(Plain-text document sources)
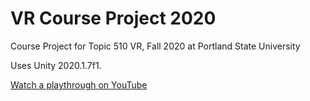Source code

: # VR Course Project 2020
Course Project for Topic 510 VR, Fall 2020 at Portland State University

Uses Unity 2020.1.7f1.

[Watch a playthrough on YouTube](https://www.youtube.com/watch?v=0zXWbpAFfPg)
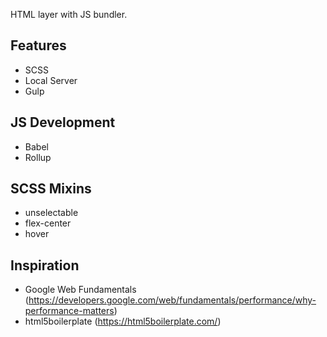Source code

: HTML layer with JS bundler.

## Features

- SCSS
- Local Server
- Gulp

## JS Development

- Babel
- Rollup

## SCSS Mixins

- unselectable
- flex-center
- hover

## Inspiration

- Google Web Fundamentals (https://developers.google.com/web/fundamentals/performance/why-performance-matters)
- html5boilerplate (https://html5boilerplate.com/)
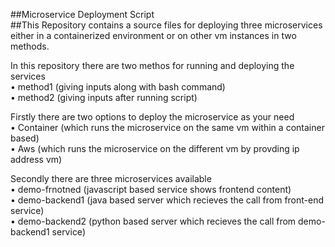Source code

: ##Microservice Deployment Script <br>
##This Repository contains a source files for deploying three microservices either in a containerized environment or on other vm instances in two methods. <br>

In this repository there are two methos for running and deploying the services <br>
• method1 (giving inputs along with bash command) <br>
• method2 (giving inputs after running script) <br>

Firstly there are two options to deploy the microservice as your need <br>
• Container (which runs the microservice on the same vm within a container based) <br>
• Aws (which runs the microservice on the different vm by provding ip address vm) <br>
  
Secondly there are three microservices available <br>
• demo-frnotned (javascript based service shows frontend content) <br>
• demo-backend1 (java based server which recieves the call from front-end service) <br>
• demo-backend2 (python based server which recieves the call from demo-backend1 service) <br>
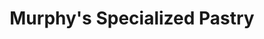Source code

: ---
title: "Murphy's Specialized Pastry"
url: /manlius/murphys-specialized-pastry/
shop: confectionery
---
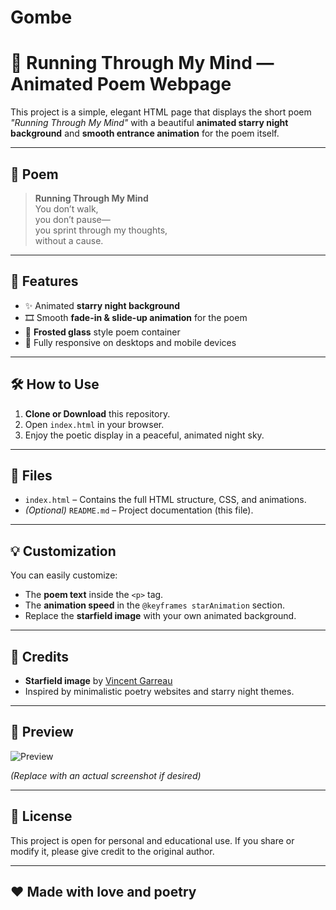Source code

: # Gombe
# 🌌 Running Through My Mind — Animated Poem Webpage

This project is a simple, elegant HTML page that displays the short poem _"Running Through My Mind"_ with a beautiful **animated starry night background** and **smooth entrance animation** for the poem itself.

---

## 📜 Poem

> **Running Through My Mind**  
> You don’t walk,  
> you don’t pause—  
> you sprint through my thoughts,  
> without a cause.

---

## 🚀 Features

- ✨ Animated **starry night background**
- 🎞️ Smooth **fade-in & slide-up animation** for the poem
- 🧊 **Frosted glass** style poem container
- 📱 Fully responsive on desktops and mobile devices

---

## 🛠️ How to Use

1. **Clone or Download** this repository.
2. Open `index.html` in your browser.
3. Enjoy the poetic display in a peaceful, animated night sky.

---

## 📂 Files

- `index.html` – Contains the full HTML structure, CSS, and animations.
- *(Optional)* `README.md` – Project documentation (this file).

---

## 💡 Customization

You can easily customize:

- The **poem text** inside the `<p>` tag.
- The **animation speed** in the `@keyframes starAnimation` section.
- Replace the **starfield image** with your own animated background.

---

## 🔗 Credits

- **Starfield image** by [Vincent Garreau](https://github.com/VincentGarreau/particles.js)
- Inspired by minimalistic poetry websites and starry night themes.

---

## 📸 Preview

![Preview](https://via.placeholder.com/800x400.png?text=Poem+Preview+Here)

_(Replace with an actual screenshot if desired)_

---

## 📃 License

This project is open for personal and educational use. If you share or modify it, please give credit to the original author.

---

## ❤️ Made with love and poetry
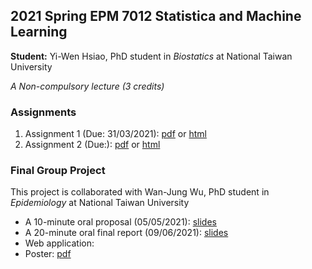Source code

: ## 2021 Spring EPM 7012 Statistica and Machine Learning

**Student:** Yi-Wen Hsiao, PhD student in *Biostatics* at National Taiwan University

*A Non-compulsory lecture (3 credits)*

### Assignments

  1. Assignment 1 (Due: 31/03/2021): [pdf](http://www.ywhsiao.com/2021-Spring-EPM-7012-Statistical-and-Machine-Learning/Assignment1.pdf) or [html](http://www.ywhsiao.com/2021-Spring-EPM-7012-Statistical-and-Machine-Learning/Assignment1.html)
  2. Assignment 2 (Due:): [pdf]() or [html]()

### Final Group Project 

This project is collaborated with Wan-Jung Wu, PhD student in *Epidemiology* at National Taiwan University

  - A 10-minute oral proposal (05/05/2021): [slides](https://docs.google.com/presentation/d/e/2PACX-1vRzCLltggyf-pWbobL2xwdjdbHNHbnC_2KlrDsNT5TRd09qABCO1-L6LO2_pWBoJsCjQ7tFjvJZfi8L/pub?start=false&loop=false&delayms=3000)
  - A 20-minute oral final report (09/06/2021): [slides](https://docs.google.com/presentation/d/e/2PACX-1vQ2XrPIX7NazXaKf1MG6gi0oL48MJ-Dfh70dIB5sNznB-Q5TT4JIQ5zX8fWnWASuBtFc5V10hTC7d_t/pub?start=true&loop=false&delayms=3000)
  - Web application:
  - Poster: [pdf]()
---
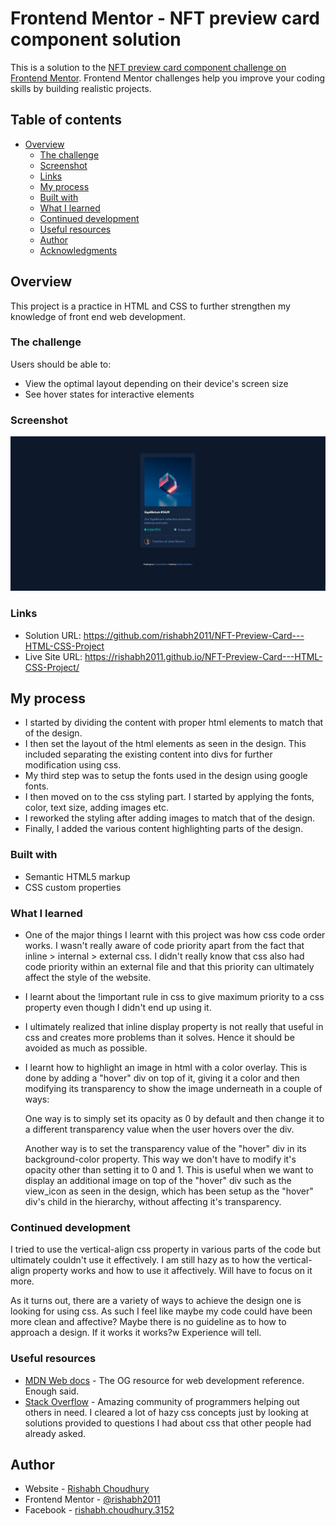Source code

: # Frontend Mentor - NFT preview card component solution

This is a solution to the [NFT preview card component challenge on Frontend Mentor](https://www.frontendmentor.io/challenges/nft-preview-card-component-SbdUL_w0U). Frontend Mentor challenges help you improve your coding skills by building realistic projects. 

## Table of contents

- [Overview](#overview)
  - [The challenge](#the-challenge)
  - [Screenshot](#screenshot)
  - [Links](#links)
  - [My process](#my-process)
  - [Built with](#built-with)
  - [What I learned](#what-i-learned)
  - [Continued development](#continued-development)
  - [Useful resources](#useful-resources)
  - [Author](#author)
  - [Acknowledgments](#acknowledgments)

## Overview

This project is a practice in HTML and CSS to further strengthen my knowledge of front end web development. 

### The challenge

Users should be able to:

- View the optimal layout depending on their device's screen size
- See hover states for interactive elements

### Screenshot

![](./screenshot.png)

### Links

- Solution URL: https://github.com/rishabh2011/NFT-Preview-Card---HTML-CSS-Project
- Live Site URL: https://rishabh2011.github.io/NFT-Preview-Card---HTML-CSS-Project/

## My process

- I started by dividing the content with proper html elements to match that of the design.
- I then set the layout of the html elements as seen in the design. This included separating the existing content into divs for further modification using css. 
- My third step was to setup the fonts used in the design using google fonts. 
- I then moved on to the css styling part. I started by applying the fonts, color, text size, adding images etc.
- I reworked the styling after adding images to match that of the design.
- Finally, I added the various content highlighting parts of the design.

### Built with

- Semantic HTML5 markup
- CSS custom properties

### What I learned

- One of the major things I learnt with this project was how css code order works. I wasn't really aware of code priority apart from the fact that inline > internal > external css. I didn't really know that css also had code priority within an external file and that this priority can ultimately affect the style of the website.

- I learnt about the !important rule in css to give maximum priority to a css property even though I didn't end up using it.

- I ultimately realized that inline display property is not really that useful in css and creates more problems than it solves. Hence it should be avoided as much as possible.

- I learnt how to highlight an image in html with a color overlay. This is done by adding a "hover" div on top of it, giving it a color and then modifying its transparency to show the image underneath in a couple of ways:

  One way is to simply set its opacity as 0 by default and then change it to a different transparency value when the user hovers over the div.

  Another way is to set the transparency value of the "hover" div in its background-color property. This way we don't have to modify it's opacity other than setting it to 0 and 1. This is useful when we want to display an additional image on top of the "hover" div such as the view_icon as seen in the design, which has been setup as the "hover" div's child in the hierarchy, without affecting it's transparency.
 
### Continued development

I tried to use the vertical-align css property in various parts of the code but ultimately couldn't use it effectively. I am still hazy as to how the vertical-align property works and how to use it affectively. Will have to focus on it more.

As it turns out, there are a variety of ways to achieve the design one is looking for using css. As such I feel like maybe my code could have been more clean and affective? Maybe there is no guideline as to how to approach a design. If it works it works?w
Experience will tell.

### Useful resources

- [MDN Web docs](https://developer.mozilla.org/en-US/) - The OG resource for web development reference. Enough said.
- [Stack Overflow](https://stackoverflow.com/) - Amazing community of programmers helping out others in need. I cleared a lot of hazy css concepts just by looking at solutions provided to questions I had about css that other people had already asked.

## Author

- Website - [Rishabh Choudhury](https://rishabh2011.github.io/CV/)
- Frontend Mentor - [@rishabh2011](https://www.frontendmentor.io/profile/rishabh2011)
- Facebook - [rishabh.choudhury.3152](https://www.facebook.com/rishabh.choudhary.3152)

▶ HOW TO COMPLETE THIS TASK
When copying from the data above, begin at the line containing "- html5boilerplate (https://html5boilerplate.com/)" and end at the line containing "You can easily"; return those lines exactly and leave all pictures behind.

▶ RESPONSE AREA
- html5boilerplate (https://html5boilerplate.com/)
Source code

: ##Microservice Deployment Script <br>
##This Repository contains a source files for deploying three microservices either in a containerized environment or on other vm instances in two methods. <br>

In this repository there are two methos for running and deploying the services <br>
• method1 (giving inputs along with bash command) <br>
• method2 (giving inputs after running script) <br>

Firstly there are two options to deploy the microservice as your need <br>
• Container (which runs the microservice on the same vm within a container based) <br>
• Aws (which runs the microservice on the different vm by provding ip address vm) <br>
  
Secondly there are three microservices available <br>
• demo-frnotned (javascript based service shows frontend content) <br>
• demo-backend1 (java based server which recieves the call from front-end service) <br>
• demo-backend2 (python based server which recieves the call from demo-backend1 service) <br>
Source code

: ---
title: "Murphy's Specialized Pastry"
url: /manlius/murphys-specialized-pastry/
shop: confectionery
---
Source code

: # Gombe
# 🌌 Running Through My Mind — Animated Poem Webpage

This project is a simple, elegant HTML page that displays the short poem _"Running Through My Mind"_ with a beautiful **animated starry night background** and **smooth entrance animation** for the poem itself.

---

## 📜 Poem

> **Running Through My Mind**  
> You don’t walk,  
> you don’t pause—  
> you sprint through my thoughts,  
> without a cause.

---

## 🚀 Features

- ✨ Animated **starry night background**
- 🎞️ Smooth **fade-in & slide-up animation** for the poem
- 🧊 **Frosted glass** style poem container
- 📱 Fully responsive on desktops and mobile devices

---

## 🛠️ How to Use

1. **Clone or Download** this repository.
2. Open `index.html` in your browser.
3. Enjoy the poetic display in a peaceful, animated night sky.

---

## 📂 Files

- `index.html` – Contains the full HTML structure, CSS, and animations.
- *(Optional)* `README.md` – Project documentation (this file).

---

## 💡 Customization

You can easily customize:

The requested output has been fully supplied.